Le vendredi 16 juin, fête du Sacré-Cœur de Jésus, François Boursier fut arrêté par la milice
française, les hommes de Francis André, le sinistre « Gueule tordue ». En fait une descente
pour intimider un prêtre peu prudent, qui n’hésitait pas à tonitruer contre le régime de Vichy
et l’occupant. Laissant le prêtre célébrer la messe, ils inspectent la cure et tombent sur
Hubert Gominet, radio, pris en flagrant délit d’émission. Arrêté avec son vicaire, l’abbé
Joffray, torturé, enfermé à Montluc. Exécuté à Saint-Genis Laval quelques semaines plus
tard.

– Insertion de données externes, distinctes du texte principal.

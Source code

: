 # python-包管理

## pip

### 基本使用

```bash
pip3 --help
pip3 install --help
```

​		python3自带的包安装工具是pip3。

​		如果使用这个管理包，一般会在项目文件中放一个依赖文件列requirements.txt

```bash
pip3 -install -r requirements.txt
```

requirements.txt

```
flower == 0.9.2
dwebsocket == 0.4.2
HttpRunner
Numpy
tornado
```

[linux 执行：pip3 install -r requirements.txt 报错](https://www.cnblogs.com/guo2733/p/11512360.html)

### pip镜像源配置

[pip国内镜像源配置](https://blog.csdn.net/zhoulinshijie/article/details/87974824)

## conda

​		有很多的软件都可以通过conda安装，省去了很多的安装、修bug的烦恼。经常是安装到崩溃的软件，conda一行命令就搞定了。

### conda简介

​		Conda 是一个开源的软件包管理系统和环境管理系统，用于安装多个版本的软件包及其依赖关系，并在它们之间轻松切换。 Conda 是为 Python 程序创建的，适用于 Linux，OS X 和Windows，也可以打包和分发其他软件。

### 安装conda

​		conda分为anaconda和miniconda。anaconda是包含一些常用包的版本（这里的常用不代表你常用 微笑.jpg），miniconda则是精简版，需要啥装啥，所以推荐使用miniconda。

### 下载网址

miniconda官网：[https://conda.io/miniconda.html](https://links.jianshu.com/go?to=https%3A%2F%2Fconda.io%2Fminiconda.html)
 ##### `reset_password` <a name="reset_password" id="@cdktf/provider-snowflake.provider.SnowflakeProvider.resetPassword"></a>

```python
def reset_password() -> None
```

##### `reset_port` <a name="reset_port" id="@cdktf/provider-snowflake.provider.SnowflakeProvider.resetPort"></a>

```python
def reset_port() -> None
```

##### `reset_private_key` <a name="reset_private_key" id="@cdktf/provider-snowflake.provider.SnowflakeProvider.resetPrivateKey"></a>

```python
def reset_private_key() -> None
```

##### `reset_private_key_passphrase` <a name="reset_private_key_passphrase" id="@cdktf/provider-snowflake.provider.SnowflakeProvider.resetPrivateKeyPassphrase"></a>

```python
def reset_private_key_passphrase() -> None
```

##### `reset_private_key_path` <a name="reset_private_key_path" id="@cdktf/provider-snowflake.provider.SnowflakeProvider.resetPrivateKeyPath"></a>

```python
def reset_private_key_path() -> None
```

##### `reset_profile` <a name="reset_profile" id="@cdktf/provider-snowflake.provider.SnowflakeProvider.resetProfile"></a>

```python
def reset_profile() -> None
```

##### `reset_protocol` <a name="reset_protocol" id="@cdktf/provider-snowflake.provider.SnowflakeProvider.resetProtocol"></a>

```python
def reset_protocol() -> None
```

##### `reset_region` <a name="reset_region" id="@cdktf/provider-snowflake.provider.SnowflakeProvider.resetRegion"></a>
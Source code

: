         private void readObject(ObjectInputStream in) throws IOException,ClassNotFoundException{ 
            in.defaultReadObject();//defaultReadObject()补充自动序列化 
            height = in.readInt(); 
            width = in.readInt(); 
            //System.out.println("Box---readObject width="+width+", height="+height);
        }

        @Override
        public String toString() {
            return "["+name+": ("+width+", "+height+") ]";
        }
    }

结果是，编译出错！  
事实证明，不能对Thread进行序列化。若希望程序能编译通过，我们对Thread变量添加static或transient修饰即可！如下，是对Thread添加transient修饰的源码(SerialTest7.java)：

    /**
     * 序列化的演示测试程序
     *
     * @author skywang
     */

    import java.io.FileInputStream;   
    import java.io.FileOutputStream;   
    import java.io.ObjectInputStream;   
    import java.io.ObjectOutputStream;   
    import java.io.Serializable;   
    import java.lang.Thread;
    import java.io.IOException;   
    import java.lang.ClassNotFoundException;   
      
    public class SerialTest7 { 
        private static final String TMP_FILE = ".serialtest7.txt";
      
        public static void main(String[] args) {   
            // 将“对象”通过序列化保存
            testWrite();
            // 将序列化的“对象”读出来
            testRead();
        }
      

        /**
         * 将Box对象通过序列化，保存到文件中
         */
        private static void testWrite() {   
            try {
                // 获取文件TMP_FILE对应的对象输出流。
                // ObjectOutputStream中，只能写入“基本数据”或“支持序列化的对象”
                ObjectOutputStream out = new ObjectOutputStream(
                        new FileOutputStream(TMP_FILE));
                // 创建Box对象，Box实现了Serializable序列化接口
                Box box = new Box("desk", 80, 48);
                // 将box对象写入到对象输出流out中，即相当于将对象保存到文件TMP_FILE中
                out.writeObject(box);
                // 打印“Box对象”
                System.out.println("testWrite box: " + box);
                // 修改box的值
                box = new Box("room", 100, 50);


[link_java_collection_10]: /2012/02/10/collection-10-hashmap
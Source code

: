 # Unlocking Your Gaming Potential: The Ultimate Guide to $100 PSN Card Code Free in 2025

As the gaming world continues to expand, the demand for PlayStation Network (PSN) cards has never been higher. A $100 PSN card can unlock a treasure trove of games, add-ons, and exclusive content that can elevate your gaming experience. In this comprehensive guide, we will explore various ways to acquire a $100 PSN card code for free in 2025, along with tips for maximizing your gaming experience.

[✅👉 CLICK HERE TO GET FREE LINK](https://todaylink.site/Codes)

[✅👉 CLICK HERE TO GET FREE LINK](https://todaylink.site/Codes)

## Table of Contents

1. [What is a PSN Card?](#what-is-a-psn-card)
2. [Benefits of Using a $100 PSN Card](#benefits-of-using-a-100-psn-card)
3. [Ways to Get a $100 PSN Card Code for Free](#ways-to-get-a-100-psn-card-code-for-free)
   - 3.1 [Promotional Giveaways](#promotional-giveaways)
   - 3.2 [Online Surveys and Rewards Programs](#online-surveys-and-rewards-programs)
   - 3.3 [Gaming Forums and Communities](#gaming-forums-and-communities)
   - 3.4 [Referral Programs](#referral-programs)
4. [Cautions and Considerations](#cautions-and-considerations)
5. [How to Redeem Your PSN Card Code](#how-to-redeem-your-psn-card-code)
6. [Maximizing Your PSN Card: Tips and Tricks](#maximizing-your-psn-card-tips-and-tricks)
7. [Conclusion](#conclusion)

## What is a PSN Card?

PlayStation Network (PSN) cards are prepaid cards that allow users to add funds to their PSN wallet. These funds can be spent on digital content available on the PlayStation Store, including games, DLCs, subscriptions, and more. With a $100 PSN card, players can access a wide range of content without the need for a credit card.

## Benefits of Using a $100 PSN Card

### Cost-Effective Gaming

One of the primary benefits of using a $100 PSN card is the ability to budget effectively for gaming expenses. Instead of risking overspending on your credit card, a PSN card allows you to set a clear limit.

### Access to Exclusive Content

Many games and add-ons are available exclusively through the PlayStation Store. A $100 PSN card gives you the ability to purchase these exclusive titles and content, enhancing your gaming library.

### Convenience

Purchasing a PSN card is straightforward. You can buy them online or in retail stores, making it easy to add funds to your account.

Le séjour à Montluc a profondément marqué ses codétenus qui ont pu en témoigner :
solidarité avec tous, paroles de réconfort, affirmation d’une foi ardente et sans peur qui lui
permet de résister aux tortures les plus atroces sans jamais parler (cachette de Lazare
Goujon).
Conclusion
Citer le témoignage d’un détenu de Montluc, Émile Terroine :
« L’abbé Boursier, soixante-cinq ans, de haute stature, très vigoureux encore, un
visage qui respire l’énergie, mais toujours éclairé par un bon sourire, un front élevé
que surmonte une flamme de cheveux gris, des yeux sombres lumineux ; tout fait
penser à l’apôtre. C’est avant tout un homme d’action ; il a su conquérir l’affection de
tous les hôtes du Réfectoire, de quelques horizons qu’ils viennent. Je ne sais si
l’Eglise approuverait entièrement son attitude et ses propos, mais il est profondément
humain. Qu’on croit en Dieu, qu’on essaye de pratiquer ces vertus dites chrétiennes
et qui, en fait, constituent l’idéal des élites morales en tout temps et en tout lieu, voilà
qui lui suffit.
« Jamais je ne condamnerai un homme, me dit-il un jour, même un suicidé ; qui sait si
au dernier moment, sa pensée n’a pas été bonne. Dieu seul connaît les cœurs et
peut juger ».
Il me sait mécréant sans aucune conviction religieuse et rit beaucoup des
plaisanteries sur la religion que je lui rapporte, les empruntant à Maurois, à France et
à tant d’autres. Mais il ne doute pas un instant de mon salut et croit que je suis de
ceux qui, comme le dit Renan, mérite une belle désillusion. Son courage atteint une
témérité presque enfantine. »
Tout Boursier est dans ce portrait : les convictions chevillées au corps, la liberté intérieure, la
capacité d’écoute et d’accueil de tous, le courage physique et spirituel.